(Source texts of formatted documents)
┌──
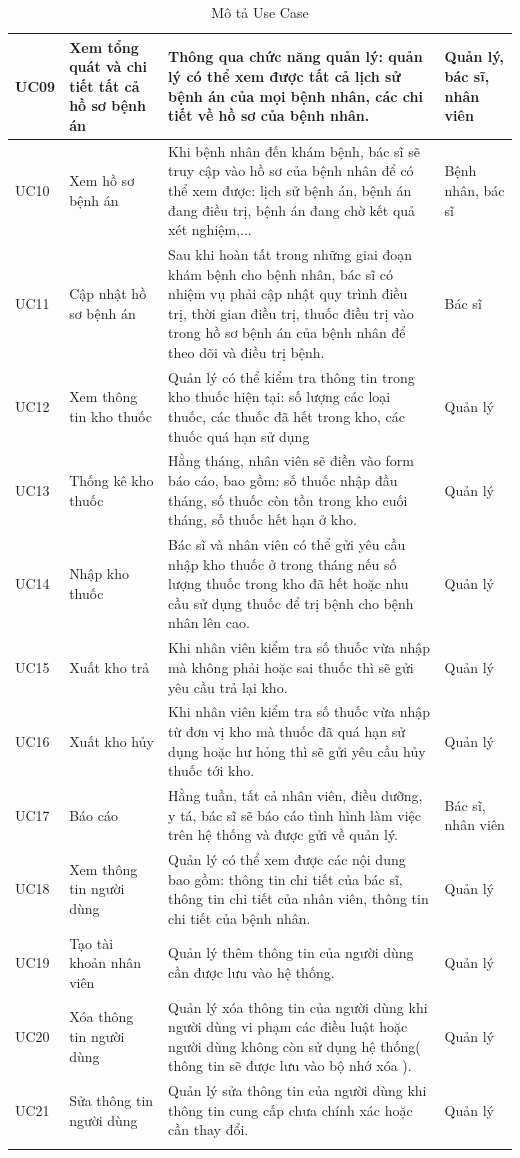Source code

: \documentclass{report}
\begin{document}
\begin{longtable}{|m{1.4cm}|m{3cm}|m{6.5cm}|m{5.5cm}|}
		\hline
			UC09 & Xem tổng quát và chi tiết tất cả hồ sơ bệnh án
			& Thông qua chức năng quản lý: quản lý có thể xem được tất cả lịch sử bệnh án của mọi bệnh nhân, các chi tiết về hồ sơ của bệnh nhân. & Quản lý, bác sĩ, nhân viên \\ 
		\hline
			UC10 & Xem hồ sơ bệnh án
			& Khi bệnh nhân đến khám bệnh, bác sĩ sẽ truy cập vào hồ sơ của bệnh nhân để có thể xem được: lịch sử bệnh án, bệnh án đang điều trị, bệnh án đang chờ kết quả xét nghiệm,... & Bệnh nhân, bác sĩ\\ 
		\hline
			UC11 & Cập nhật hồ sơ bệnh án 
			& Sau khi hoàn tất trong những giai đoạn khám bệnh cho bệnh nhân, bác sĩ có nhiệm vụ phải cập nhật quy trình điều trị, thời gian điều trị, thuốc điều trị vào trong hồ sơ bệnh án của bệnh nhân để theo dõi và điều trị bệnh. & Bác sĩ \\ 
		\hline
			UC12 & Xem thông tin kho thuốc
			& Quản lý có thể kiểm tra thông tin trong kho thuốc hiện tại: số lượng các loại thuốc, các thuốc đã hết trong kho, các thuốc quá hạn sử dụng & Quản lý \\ 
		\hline
			UC13 & Thống kê kho thuốc
			& Hằng tháng, nhân viên sẽ điền vào form báo cáo, bao gồm: số thuốc nhập đầu tháng, số thuốc còn tồn trong kho cuối tháng, số thuốc hết hạn ở kho. & Quản lý \\ 
		\hline
			UC14 & Nhập kho thuốc 
			& Bác sĩ và nhân viên có thể gửi yêu cầu nhập kho thuốc ở trong tháng nếu số lượng thuốc trong kho đã hết hoặc nhu cầu sử dụng thuốc để trị bệnh cho bệnh nhân lên cao. & Quản lý \\ 
		\hline
			UC15 & Xuất kho trả 
			& Khi nhân viên kiểm tra số thuốc vừa nhập mà không phải hoặc sai thuốc thì sẽ gửi yêu cầu trả lại kho. & Quản lý \\ 
		\hline
			UC16 & Xuất kho hủy
			& Khi nhân viên kiểm tra số thuốc vừa nhập từ đơn vị kho mà thuốc đã quá hạn sử dụng hoặc hư hỏng thì sẽ gửi yêu cầu hủy thuốc tới kho. & Quản lý \\ 
		\hline
			UC17 & Báo cáo
			& Hằng tuần, tất cả nhân viên, điều dưỡng, y tá, bác sĩ sẽ báo cáo tình hình làm việc trên hệ thống và được gửi về quản lý. & Bác sĩ, nhân viên \\ 
		\hline
			UC18 & Xem thông tin người dùng
			& Quản lý có thể xem được các nội dung bao gồm: thông tin chi tiết của bác sĩ, thông tin chi tiết của nhân viên, thông tin chi tiết của bệnh nhân. & Quản lý \\ 
		\hline
			UC19 & Tạo tài khoản nhân viên
			& Quản lý thêm thông tin của người dùng cần được lưu vào hệ thống. & Quản lý \\ 
		\hline
			UC20 & Xóa thông tin người dùng
			& Quản lý xóa thông tin của người dùng khi người dùng vi phạm các điều luật hoặc người dùng không còn sử dụng hệ thống( thông tin sẽ được lưu vào bộ nhớ xóa ). & Quản lý \\ 
		\hline
			UC21 & Sửa thông tin người dùng 
			& Quản lý sửa thông tin của người dùng khi thông tin cung cấp chưa chính xác hoặc cần thay đổi. & Quản lý \\ 
		\hline
		\caption{Mô tả Use Case}
	\end{longtable}
	
\end{document}
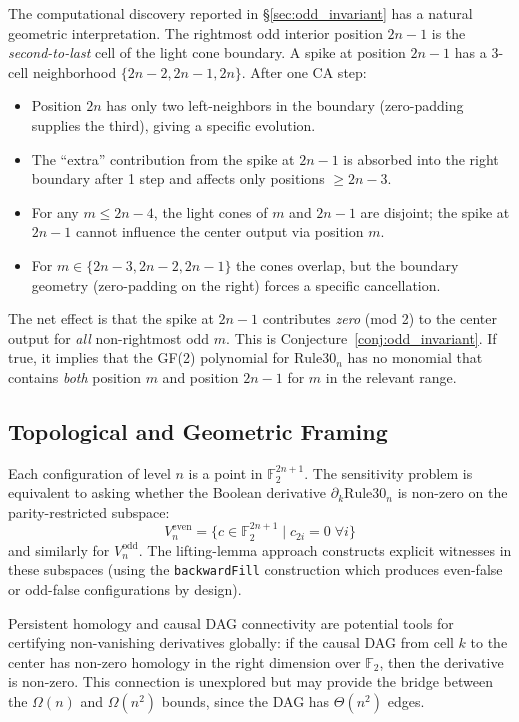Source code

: \documentclass[11pt]{article}
\begin{document}
The computational discovery reported in \S\ref{sec:odd_invariant} has a natural geometric interpretation. The rightmost odd interior position $2n-1$ is the \emph{second-to-last} cell of the light cone boundary. A spike at position $2n-1$ has a 3-cell neighborhood $\{2n-2, 2n-1, 2n\}$. After one CA step:
\begin{itemize}
    \item Position $2n$ has only two left-neighbors in the boundary (zero-padding supplies the third), giving a specific evolution.
    \item The ``extra'' contribution from the spike at $2n-1$ is absorbed into the right boundary after 1 step and affects only positions $\geq 2n-3$.
    \item For any $m \leq 2n-4$, the light cones of $m$ and $2n-1$ are disjoint; the spike at $2n-1$ cannot influence the center output via position $m$.
    \item For $m \in \{2n-3, 2n-2, 2n-1\}$ the cones overlap, but the boundary geometry (zero-padding on the right) forces a specific cancellation.
\end{itemize}

The net effect is that the spike at $2n-1$ contributes \emph{zero} (mod 2) to the center output for \emph{all} non-rightmost odd $m$. This is Conjecture~\ref{conj:odd_invariant}. If true, it implies that the GF(2) polynomial for $\mathrm{Rule30}_n$ has no monomial that contains \emph{both} position $m$ and position $2n-1$ for $m$ in the relevant range.

\subsection{Topological and Geometric Framing}

Each configuration of level $n$ is a point in $\mathbb{F}_2^{2n+1}$. The sensitivity problem is equivalent to asking whether the Boolean derivative $\partial_k \mathrm{Rule30}_n$ is non-zero on the parity-restricted subspace:
\[
  V_n^{\mathrm{even}} = \{ c \in \mathbb{F}_2^{2n+1} \mid c_{2i} = 0 \;\forall i \}
\]
and similarly for $V_n^{\mathrm{odd}}$. The lifting-lemma approach constructs explicit witnesses in these subspaces (using the \texttt{backwardFill} construction which produces even-false or odd-false configurations by design).

Persistent homology and causal DAG connectivity are potential tools for certifying non-vanishing derivatives globally: if the causal DAG from cell $k$ to the center has non-zero homology in the right dimension over $\mathbb{F}_2$, then the derivative is non-zero. This connection is unexplored but may provide the bridge between the $\Omega(n)$ and $\Omega(n^2)$ bounds, since the DAG has $\Theta(n^2)$ edges.
\end{document}
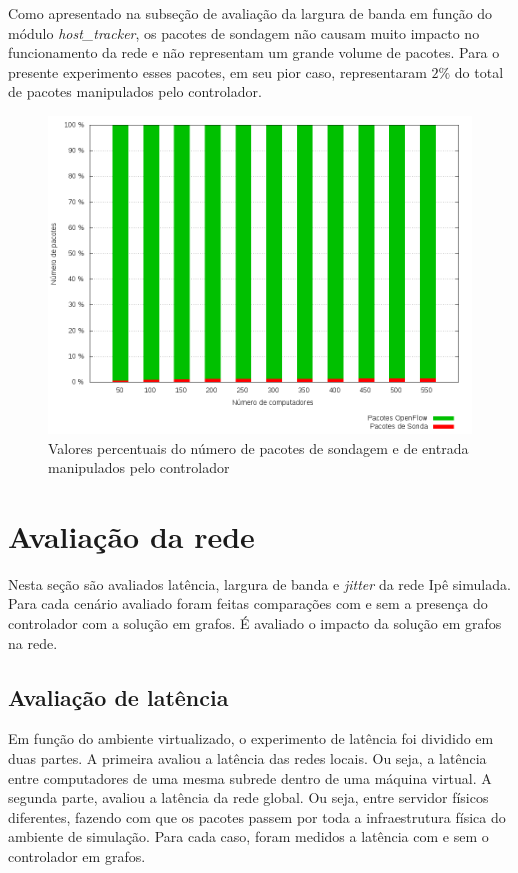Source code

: Como apresentado na subseção de avaliação da largura de banda em função do 
módulo \emph{host\_tracker}, os pacotes de sondagem não causam muito impacto 
no funcionamento da rede e não representam um grande volume de pacotes.
Para o presente experimento esses pacotes, em seu pior caso, representaram
$2\%$ do total de pacotes manipulados pelo controlador.

\begin{figure}[!htb]
    \centering
    \label{fig:npings-x-packets-in-stacked}
    \includegraphics[width=\linewidth]{img/npings-x-packets-in-stacked}
    \caption{Valores percentuais do número de pacotes de sondagem e de 
        entrada manipulados pelo controlador}
\end{figure}

\section{Avaliação da rede}

Nesta seção são avaliados latência, largura de banda e \emph{jitter} da 
rede Ipê simulada.
Para cada cenário avaliado foram feitas comparações com e sem a presença 
do controlador com a solução em grafos. 
É avaliado o impacto da solução em grafos na rede.

\subsection{Avaliação de latência}

Em função do ambiente virtualizado, o experimento de latência foi dividido em 
duas partes.
A primeira avaliou a latência das redes locais.
Ou seja, a latência entre computadores de uma mesma subrede dentro de uma 
máquina virtual.
A segunda parte, avaliou a latência da rede global.
Ou seja, entre servidor físicos diferentes, fazendo com que os pacotes 
passem por toda a infraestrutura física do ambiente de simulação.
Para cada caso, foram medidos a latência com e sem o controlador em grafos.

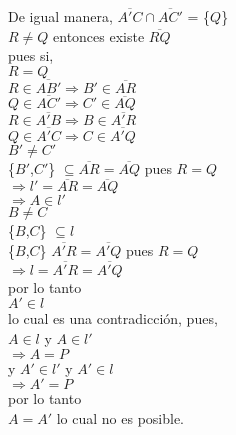 \documentclass[12pt]{book}
\theoremstyle{definition}
\begin{document}
    De igual manera,
    $\overline{A'C} \cap \overline{AC'}$ = \{$Q$\}\\
    $R \neq Q$ entonces existe $\overline{RQ}$\\

    pues si,\\
    $R=Q$\\
    $R \in \overline{AB'} \Rightarrow B' \in \overline{AR}$\\
    $Q \in \overline{AC'} \Rightarrow C' \in \overline{AQ}$\\
    $R \in \overline{A'B} \Rightarrow B \in \overline{A'R}$\\
    $Q \in \overline{A'C} \Rightarrow C \in \overline{A'Q}$\\

    $B' \neq C'$\\
    \{$B'$,$C'$\} $\subseteq \overline{AR} = \overline{AQ}$ pues $R=Q$\\
    $\Rightarrow l' = \overline{AR} = \overline{AQ}$\\
    $\Rightarrow A \in l'$\\

    $B \neq C$\\
    \{$B$,$C$\} $\subseteq l$\\
    \{$B$,$C$\} $\overline{A'R} = \overline{A'Q}$ pues $R=Q$\\
    $\Rightarrow l = \overline{A'R} = \overline{A'Q}$\\
      por lo tanto\\
      $A' \in l$\\
    lo cual es una contradicción, pues,\\
    $A \in l$ y $A \in l'$\\
    $\Rightarrow A = P$\\
    y $A' \in l'$ y $A' \in l$\\
    $\Rightarrow A' = P$\\
    por lo tanto\\
    $A = A'$ lo cual no es posible.
    

  

    
\end{document}
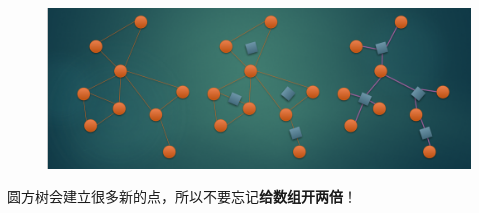 \begin{figure}[H]
    \centering
    \includegraphics[width=\columnwidth]{src/graph/圆方树.png}
\end{figure}
圆方树会建立很多新的点，所以不要忘记\textbf{给数组开两倍}！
└──
◆ **EXERCISE**: Beginning at the line with "UC14 & Nhập kho thuốc" and stopping after the line with "UC20 & Xóa thông tin người dùng", please write out every line of the data above exactly and nothing else.

◆ **EXPECTED OUTPUT**:
			UC14 & Nhập kho thuốc 
			& Bác sĩ và nhân viên có thể gửi yêu cầu nhập kho thuốc ở trong tháng nếu số lượng thuốc trong kho đã hết hoặc nhu cầu sử dụng thuốc để trị bệnh cho bệnh nhân lên cao. & Quản lý \\ 
		\hline
			UC15 & Xuất kho trả 
			& Khi nhân viên kiểm tra số thuốc vừa nhập mà không phải hoặc sai thuốc thì sẽ gửi yêu cầu trả lại kho. & Quản lý \\ 
		\hline
			UC16 & Xuất kho hủy
			& Khi nhân viên kiểm tra số thuốc vừa nhập từ đơn vị kho mà thuốc đã quá hạn sử dụng hoặc hư hỏng thì sẽ gửi yêu cầu hủy thuốc tới kho. & Quản lý \\ 
		\hline
			UC17 & Báo cáo
			& Hằng tuần, tất cả nhân viên, điều dưỡng, y tá, bác sĩ sẽ báo cáo tình hình làm việc trên hệ thống và được gửi về quản lý. & Bác sĩ, nhân viên \\ 
		\hline
			UC18 & Xem thông tin người dùng
			& Quản lý có thể xem được các nội dung bao gồm: thông tin chi tiết của bác sĩ, thông tin chi tiết của nhân viên, thông tin chi tiết của bệnh nhân. & Quản lý \\ 
		\hline
			UC19 & Tạo tài khoản nhân viên
			& Quản lý thêm thông tin của người dùng cần được lưu vào hệ thống. & Quản lý \\ 
		\hline
			UC20 & Xóa thông tin người dùng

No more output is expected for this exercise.